April 18, 2017

Purdue Profiles: Glenda Caudill

Glenda Caudill Glenda Caudill, associate director of programs for study abroad. (Purdue University photo/Rebecca Wilcox) Download image

When she was in high school, Glenda Caudill was an exchange student in Germany. She later spent her first year of grad school at the University of Salzburg in Austria. She loved being in Europe so much that after grad school, she found a yearlong internship in Cologne, Germany, working with German students interning abroad for six months. That was when she discovered the career field of international education and knew she wanted to be involved.

For the last 14 ½ years, Glenda Caudill has been the associate director of programs for study abroad at Purdue.

How did you become involved in study abroad programs at Purdue?

I’d been working in the field of international education for several years in different positions in Germany, New York City and Iowa. In 2002, a position as assistant director of study abroad at Purdue became available, so I applied and ended up moving to Indiana.

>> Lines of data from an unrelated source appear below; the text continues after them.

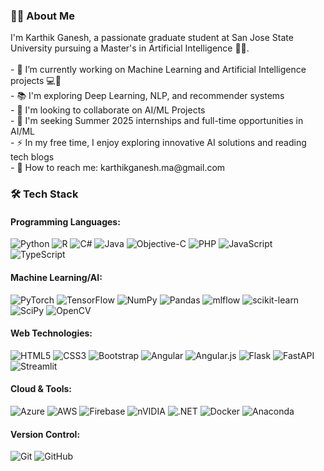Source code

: 
  <h3 align="left">👩‍💻 About Me</h3>

  <p align="left">
    I'm Karthik Ganesh, a passionate graduate student at San Jose State University pursuing a Master's in Artificial Intelligence 🧑‍🎓.<br><br>
    - 🔭 I’m currently working on Machine Learning and Artificial Intelligence projects 💻🤖<br>
    - 📚 I'm exploring Deep Learning, NLP, and recommender systems<br>
    - 🤝 I'm looking to collaborate on AI/ML Projects<br>
    - 🌟 I'm seeking Summer 2025 internships and full-time opportunities in AI/ML<br>
    - ⚡ In my free time, I enjoy exploring innovative AI solutions and reading tech blogs<br>
    - 📧 How to reach me: karthikganesh.ma@gmail.com
  </p>

  <h3 align="left">🛠 Tech Stack</h3>

  <div align="left">
    <h4>Programming Languages:</h4>
    <img src="https://img.shields.io/badge/Python-3776AB?style=for-the-badge&logo=python&logoColor=white" alt="Python" />
    <img src="https://img.shields.io/badge/R-276DC3?style=for-the-badge&logo=r&logoColor=white" alt="R" />
    <img src="https://img.shields.io/badge/C%23-239120?style=for-the-badge&logo=c-sharp&logoColor=white" alt="C#" />
    <img src="https://img.shields.io/badge/Java-007396?style=for-the-badge&logo=java&logoColor=white" alt="Java" />
    <img src="https://img.shields.io/badge/Objective--C-1575F9?style=for-the-badge&logo=apple&logoColor=white" alt="Objective-C" />
    <img src="https://img.shields.io/badge/PHP-777BB4?style=for-the-badge&logo=php&logoColor=white" alt="PHP" />
    <img src="https://img.shields.io/badge/JavaScript-F7DF1E?style=for-the-badge&logo=javascript&logoColor=black" alt="JavaScript" />
    <img src="https://img.shields.io/badge/TypeScript-3178C6?style=for-the-badge&logo=typescript&logoColor=white" alt="TypeScript" />
  </div>

  <div align="left">
    <h4>Machine Learning/AI:</h4>
    <img src="https://img.shields.io/badge/PyTorch-EE4C2C?style=for-the-badge&logo=pytorch&logoColor=white" alt="PyTorch" />
    <img src="https://img.shields.io/badge/TensorFlow-FF6F00?style=for-the-badge&logo=tensorflow&logoColor=white" alt="TensorFlow" />
    <img src="https://img.shields.io/badge/NumPy-013243?style=for-the-badge&logo=numpy&logoColor=white" alt="NumPy" />
    <img src="https://img.shields.io/badge/Pandas-150458?style=for-the-badge&logo=pandas&logoColor=white" alt="Pandas" />
    <img src="https://img.shields.io/badge/mlflow-0194E2?style=for-the-badge&logo=mlflow&logoColor=white" alt="mlflow" />
    <img src="https://img.shields.io/badge/scikit--learn-F7931E?style=for-the-badge&logo=scikit-learn&logoColor=white" alt="scikit-learn" />
    <img src="https://img.shields.io/badge/SciPy-8CAAE6?style=for-the-badge&logo=scipy&logoColor=white" alt="SciPy" />
    <img src="https://img.shields.io/badge/OpenCV-5C3EE8?style=for-the-badge&logo=opencv&logoColor=white" alt="OpenCV" />
  </div>

  <div align="left">
    <h4>Web Technologies:</h4>
    <img src="https://img.shields.io/badge/HTML5-E34F26?style=for-the-badge&logo=html5&logoColor=white" alt="HTML5" />
    <img src="https://img.shields.io/badge/CSS3-1572B6?style=for-the-badge&logo=css3&logoColor=white" alt="CSS3" />
    <img src="https://img.shields.io/badge/Bootstrap-7952B3?style=for-the-badge&logo=bootstrap&logoColor=white" alt="Bootstrap" />
    <img src="https://img.shields.io/badge/Angular-DD0031?style=for-the-badge&logo=angular&logoColor=white" alt="Angular" />
    <img src="https://img.shields.io/badge/Angular.js-E23237?style=for-the-badge&logo=angularjs&logoColor=white" alt="Angular.js" />
    <img src="https://img.shields.io/badge/Flask-000000?style=for-the-badge&logo=flask&logoColor=white" alt="Flask" />
    <img src="https://img.shields.io/badge/FastAPI-009688?style=for-the-badge&logo=fastapi&logoColor=white" alt="FastAPI" />
    <img src="https://img.shields.io/badge/Streamlit-FF4B4B?style=for-the-badge&logo=streamlit&logoColor=white" alt="Streamlit" />
  </div>

  <div align="left">
    <h4>Cloud & Tools:</h4>
    <img src="https://img.shields.io/badge/Azure-0078D4?style=for-the-badge&logo=microsoft-azure&logoColor=white" alt="Azure" />
    <img src="https://img.shields.io/badge/AWS-232F3E?style=for-the-badge&logo=amazon-aws&logoColor=white" alt="AWS" />
    <img src="https://img.shields.io/badge/Firebase-FFCA28?style=for-the-badge&logo=firebase&logoColor=black" alt="Firebase" />
    <img src="https://img.shields.io/badge/nVIDIA-76B900?style=for-the-badge&logo=nvidia&logoColor=white" alt="nVIDIA" />
    <img src="https://img.shields.io/badge/.NET-512BD4?style=for-the-badge&logo=dotnet&logoColor=white" alt=".NET" />
    <img src="https://img.shields.io/badge/Docker-2496ED?style=for-the-badge&logo=docker&logoColor=white" alt="Docker" />
    <img src="https://img.shields.io/badge/Anaconda-44A833?style=for-the-badge&logo=anaconda&logoColor=white" alt="Anaconda" />
  </div>

  <div align="left">
    <h4>Version Control:</h4>
    <img src="https://img.shields.io/badge/Git-F05032?style=for-the-badge&logo=git&logoColor=white" alt="Git" />
    <img src="https://img.shields.io/badge/GitHub-181717?style=for-the-badge&logo=github&logoColor=white" alt="GitHub" />
  </div>
</body>
</html>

What do you do on a daily basis?

It depends on the time of year and what’s happening in the world. In short, we are assisting and preparing students to study or intern abroad for a year, semester, or summer and earn credit toward their Purdue degree. In addition, we’re assisting international students coming to Purdue on exchange for a semester or two. Therefore I am overseeing student advising, processing or approving applications, and managing Purdue’s exchange agreements and partnerships in Australia, New Zealand, and Latin America. I also set up, arrange, and manage large summer internship programs in Sydney and London, and lots of other stuff.

If there is a major emergency abroad, such as a terrorist attack, natural disaster, or a student injured or misbehaving, then we drop everything to account for the students and assist with whatever the issue or emergency might be. Every day can be quite different, and what you think you’re going to do that day often ends up being quite different.

How does study abroad relate to Purdue Moves? How does the program work to meet Purdue Moves goals?

One of the Purdue Moves goals is for a third of all undergraduate students to participate in an international study, internship or research credit-bearing experience before graduation. A lot of scholarship money has been made available to support students to go abroad, and grant money has been provided to the academic units to develop, subsidize and promote programs.

Why do you feel that study abroad is valuable for Purdue students?

I’ve spent four years combined in Germany, Austria, and the Netherlands as well as worked in international education for 19 years, and I still never understand when someone asks me why anyone should study abroad. Why wouldn’t you? How can you not? You learn about the world, yourself, and your home country as well as develop skills such as problem solving, dealing with uncertainty and unpredictability, and working and communicating with people different than yourself. You can have amazing, memorable experiences and interactions with people and places. It’s not vacation. It’s not always easy and fun. Homesickness and culture shock are real. Learning from it all is invaluable.

What is the most rewarding part of your job?

I firmly believe that we change lives. Sounds cheesy, but it’s true.